Each line below must be reproduced exactly as it stands. Pictures stay out of the copy.

*Provided data*

*****

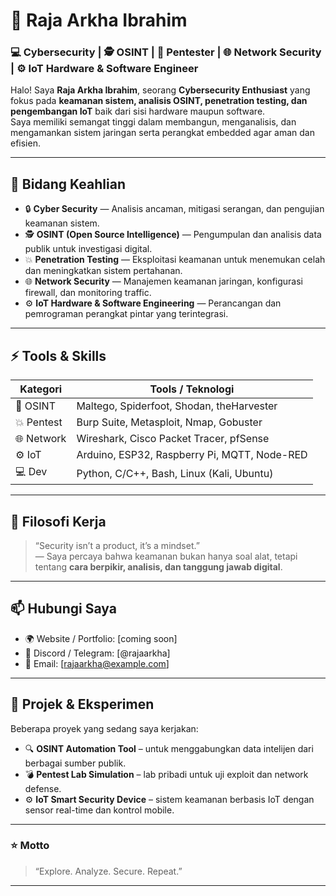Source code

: # 👑 Raja Arkha Ibrahim

### 💻 Cybersecurity | 🕵️ OSINT | 🧠 Pentester | 🌐 Network Security | ⚙️ IoT Hardware & Software Engineer  

Halo! Saya **Raja Arkha Ibrahim**, seorang **Cybersecurity Enthusiast** yang fokus pada **keamanan sistem, analisis OSINT, penetration testing, dan pengembangan IoT** baik dari sisi hardware maupun software.  
Saya memiliki semangat tinggi dalam membangun, menganalisis, dan mengamankan sistem jaringan serta perangkat embedded agar aman dan efisien.

---

## 🧩 Bidang Keahlian

- 🔒 **Cyber Security** — Analisis ancaman, mitigasi serangan, dan pengujian keamanan sistem.  
- 🕵️ **OSINT (Open Source Intelligence)** — Pengumpulan dan analisis data publik untuk investigasi digital.  
- 💥 **Penetration Testing** — Eksploitasi keamanan untuk menemukan celah dan meningkatkan sistem pertahanan.  
- 🌐 **Network Security** — Manajemen keamanan jaringan, konfigurasi firewall, dan monitoring traffic.  
- ⚙️ **IoT Hardware & Software Engineering** — Perancangan dan pemrograman perangkat pintar yang terintegrasi.

---

## ⚡ Tools & Skills

| Kategori | Tools / Teknologi |
|-----------|------------------|
| 🧠 OSINT | Maltego, Spiderfoot, Shodan, theHarvester |
| 💥 Pentest | Burp Suite, Metasploit, Nmap, Gobuster |
| 🌐 Network | Wireshark, Cisco Packet Tracer, pfSense |
| ⚙️ IoT | Arduino, ESP32, Raspberry Pi, MQTT, Node-RED |
| 💻 Dev | Python, C/C++, Bash, Linux (Kali, Ubuntu) |

---

## 🧠 Filosofi Kerja
> “Security isn’t a product, it’s a mindset.”  
> — Saya percaya bahwa keamanan bukan hanya soal alat, tetapi tentang **cara berpikir, analisis, dan tanggung jawab digital**.

---

## 📫 Hubungi Saya
- 🌍 Website / Portfolio: [coming soon]  
- 💬 Discord / Telegram: [@rajaarkha]  
- 📧 Email: [rajaarkha@example.com]  

---

## 🧱 Projek & Eksperimen
Beberapa proyek yang sedang saya kerjakan:
- 🔍 **OSINT Automation Tool** – untuk menggabungkan data intelijen dari berbagai sumber publik.  
- 💣 **Pentest Lab Simulation** – lab pribadi untuk uji exploit dan network defense.  
- ⚙️ **IoT Smart Security Device** – sistem keamanan berbasis IoT dengan sensor real-time dan kontrol mobile.

---

### ⭐ Motto
> “Explore. Analyze. Secure. Repeat.”  

---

*****

*Solution below*
Source code

: # 👑 Raja Arkha Ibrahim

### 💻 Cybersecurity | 🕵️ OSINT | 🧠 Pentester | 🌐 Network Security | ⚙️ IoT Hardware & Software Engineer  

Halo! Saya **Raja Arkha Ibrahim**, seorang **Cybersecurity Enthusiast** yang fokus pada **keamanan sistem, analisis OSINT, penetration testing, dan pengembangan IoT** baik dari sisi hardware maupun software.  
Saya memiliki semangat tinggi dalam membangun, menganalisis, dan mengamankan sistem jaringan serta perangkat embedded agar aman dan efisien.

---

## 🧩 Bidang Keahlian

- 🔒 **Cyber Security** — Analisis ancaman, mitigasi serangan, dan pengujian keamanan sistem.  
- 🕵️ **OSINT (Open Source Intelligence)** — Pengumpulan dan analisis data publik untuk investigasi digital.  
- 💥 **Penetration Testing** — Eksploitasi keamanan untuk menemukan celah dan meningkatkan sistem pertahanan.  
- 🌐 **Network Security** — Manajemen keamanan jaringan, konfigurasi firewall, dan monitoring traffic.  
- ⚙️ **IoT Hardware & Software Engineering** — Perancangan dan pemrograman perangkat pintar yang terintegrasi.

---

## ⚡ Tools & Skills

| Kategori | Tools / Teknologi |
|-----------|------------------|
| 🧠 OSINT | Maltego, Spiderfoot, Shodan, theHarvester |
| 💥 Pentest | Burp Suite, Metasploit, Nmap, Gobuster |
| 🌐 Network | Wireshark, Cisco Packet Tracer, pfSense |
| ⚙️ IoT | Arduino, ESP32, Raspberry Pi, MQTT, Node-RED |
| 💻 Dev | Python, C/C++, Bash, Linux (Kali, Ubuntu) |

---

## 🧠 Filosofi Kerja
> “Security isn’t a product, it’s a mindset.”  
> — Saya percaya bahwa keamanan bukan hanya soal alat, tetapi tentang **cara berpikir, analisis, dan tanggung jawab digital**.

---

## 📫 Hubungi Saya
- 🌍 Website / Portfolio: [coming soon]  
- 💬 Discord / Telegram: [@rajaarkha]  
- 📧 Email: [rajaarkha@example.com]  

---

## 🧱 Projek & Eksperimen
Beberapa proyek yang sedang saya kerjakan:
- 🔍 **OSINT Automation Tool** – untuk menggabungkan data intelijen dari berbagai sumber publik.  
- 💣 **Pentest Lab Simulation** – lab pribadi untuk uji exploit dan network defense.  
- ⚙️ **IoT Smart Security Device** – sistem keamanan berbasis IoT dengan sensor real-time dan kontrol mobile.

---

### ⭐ Motto
> “Explore. Analyze. Secure. Repeat.”  

---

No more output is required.